[Author Prev][Author Next][Thread Prev][Thread Next][Author Index][Thread Index]

Re: [tor-dev] Tor Censorship Detector: Can I help?



On 5/7/13 12:44 AM, Sam Burnett wrote:
> Hi,

Hi Sam,

> I'd like to help improve the Tor Censorship Detector. I've read some
> background material and think I understand the basics of George Danezis'
> detection algorithm [1, 2].

Great!  Trivial nitpick: here's a better URL for George's tech report:

https://research.torproject.org/techreports/detector-2011-09-09.pdf

> Is anyone still working on this?

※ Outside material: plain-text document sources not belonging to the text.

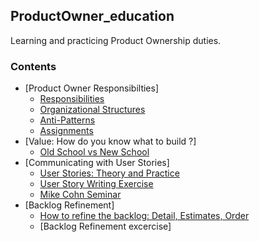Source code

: ## ProductOwner_education
Learning and practicing Product Ownership duties. 

### Contents
- [Product Owner Responsibilties]
  - [Responsibilities](responsibilities.md)
  - [Organizational Structures](organizationalstructures.md)
  - [Anti-Patterns](POAnti-Patterns.md)
  - [Assignments](Assignment1.md)
- [Value: How do you know what to build ?]
  - [Old School vs New School](oldvnew.md)
- [Communicating with User Stories]
  - [User Stories: Theory and Practice](userStories.md)
  - [User Story Writing Exercise](UserStoryWritingExercise.md)
  - [Mike Cohn Seminar](mike_cohn_tips.md)
- [Backlog Refinement]
  - [How to refine the backlog: Detail, Estimates, Order](backlogrefinement.md)
  - [Backlog Refinement excercise]
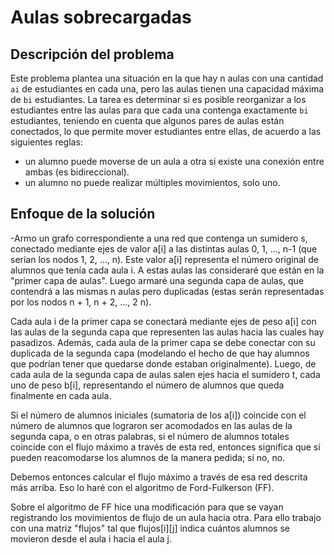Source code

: # Aulas sobrecargadas

## Descripción del problema 

Este problema plantea una situación en la que hay n aulas con una cantidad `ai` de estudiantes en cada una, pero las aulas tienen una capacidad máxima de `bi` estudiantes. La tarea es determinar si es posible reorganizar a los estudiantes entre las aulas para que cada una contenga exactamente `bi` estudiantes, teniendo en cuenta que algunos pares de aulas están conectados, lo que permite mover estudiantes entre ellas, de acuerdo a las siguientes reglas: 
- un alumno puede moverse de un aula a otra si existe una conexión entre ambas (es bidireccional).
- un alumno no puede realizar múltiples movimientos, solo uno.

## Enfoque de la solución

-Armo un grafo correspondiente a una red que contenga un sumidero s, conectado mediante ejes de valor a[i] 
a las distintas aulas 0, 1, ..., n-1 (que serían los nodos 1, 2, ..., n). Este valor a[i] representa el 
número original de alumnos que tenía cada aula i. A estas aulas las consideraré que están en la "primer capa 
de aulas". Luego armaré una segunda capa de aulas, que contendrá a las mismas n aulas pero duplicadas (estas 
serán representadas por los nodos n + 1, n + 2, ..., 2 n).  

Cada aula i de la primer capa se conectará mediante ejes de peso a[i] con las aulas de la segunda capa que 
representen las aulas hacia las cuales hay pasadizos. Además, cada aula de la primer capa se debe conectar 
con su duplicada de la segunda capa (modelando el hecho de que hay alumnos que podrían tener que quedarse 
donde estaban originalmente). Luego, de cada aula de la segunda capa de aulas salen ejes hacia el sumidero t, 
cada uno de peso b[i], representando el número de alumnos que queda finalmente en cada aula. 

Si el número de alumnos iniciales (sumatoria de los a[i]) coincide con el número de alumnos que lograron ser 
acomodados en las aulas de la segunda capa, o en otras palabras, si el número de alumnos totales coincide con 
el flujo máximo a través de esta red, entonces significa que sí pueden reacomodarse los alumnos de la manera 
pedida; si no, no. 

Debemos entonces calcular el flujo máximo a través de esa red descrita más arriba. Eso lo haré con el 
algoritmo de Ford-Fulkerson (FF). 

Sobre el algoritmo de FF hice una modificación para que se vayan registrando los movimientos de flujo de un 
aula hacia otra. Para ello trabajo con una matriz "flujos" tal que flujos[i][j] indica cuántos alumnos se 
movieron desde el aula i hacia el aula j. 
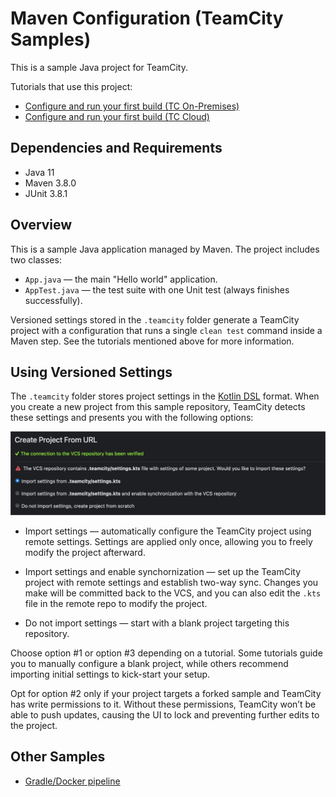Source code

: # Maven Configuration (TeamCity Samples)

This is a sample Java project for TeamCity.

Tutorials that use this project:

* [Configure and run your first build (TC On-Premises)](https://www.jetbrains.com/help/teamcity/configure-and-run-your-first-build.html)
* [Configure and run your first build (TC Cloud)](https://www.jetbrains.com/help/teamcity/cloud/configure-and-run-your-first-build.html)

## Dependencies and Requirements

* Java 11
* Maven 3.8.0
* JUnit 3.8.1

## Overview

This is a sample Java application managed by Maven. The project includes two classes:

* `App.java` — the main "Hello world" application.
* `AppTest.java` — the test suite with one Unit test (always finishes successfully).

Versioned settings stored in the `.teamcity` folder generate a TeamCity project with a configuration that runs a single `clean test` command inside a Maven step. See the tutorials mentioned above for more information.

## Using Versioned Settings

The `.teamcity` folder stores project settings in the [Kotlin DSL](https://www.jetbrains.com/help/teamcity/kotlin-dsl.html) format. When you create a new project from this sample repository, TeamCity detects these settings and presents you with the following options:

![](tc-settings-import.png)

* Import settings — automatically configure the TeamCity project using remote settings. Settings are applied only once, allowing you to freely modify the project afterward.

* Import settings and enable synchornization — set up the TeamCity project with remote settings and establish two-way sync. Changes you make will be committed back to the VCS, and you can also edit the `.kts` file in the remote repo to modify the project.

* Do not import settings — start with a blank project targeting this repository.

Choose option #1 or option #3 depending on a tutorial. Some tutorials guide you to manually configure a blank project, while others recommend importing initial settings to kick-start your setup.

Opt for option #2 only if your project targets a forked sample and TeamCity has write permissions to it. Without these permissions, TeamCity won’t be able to push updates, causing the UI to lock and preventing further edits to the project.

## Other Samples

* [Gradle/Docker pipeline](https://github.com/JetBrains/Gradle-Docker-Pipeline-TeamCity-Samples)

Two tickets from a year ago talk about
> experimenting with various detection algorithms and turning one of them
> into a standalone utility [3, 4]. Has anything happened since then?

I don't think that anyone made progress on the detection algorithm or
tool.  We're still running this code:

https://gitweb.torproject.org/metrics-tasks.git/tree/HEAD:/task-2718

What did change, however, is that we'll soon have better input data for
a new detection algorithm available:

https://metrics.torproject.org/csv/userstats.csv

This file contains by-country statistics for directly connecting users
and for bridge users.  Here are the first five lines, to give you an idea:

date,node,country,transport,version,frac,users
2013-05-06,relay,,,,22,798301
2013-05-06,relay,??,,,22,10045
2013-05-06,relay,a1,,,22,692
2013-05-06,relay,a2,,,22,204
2013-05-06,relay,ad,,,22,162

- The date column is, well, the ISO 8601 date.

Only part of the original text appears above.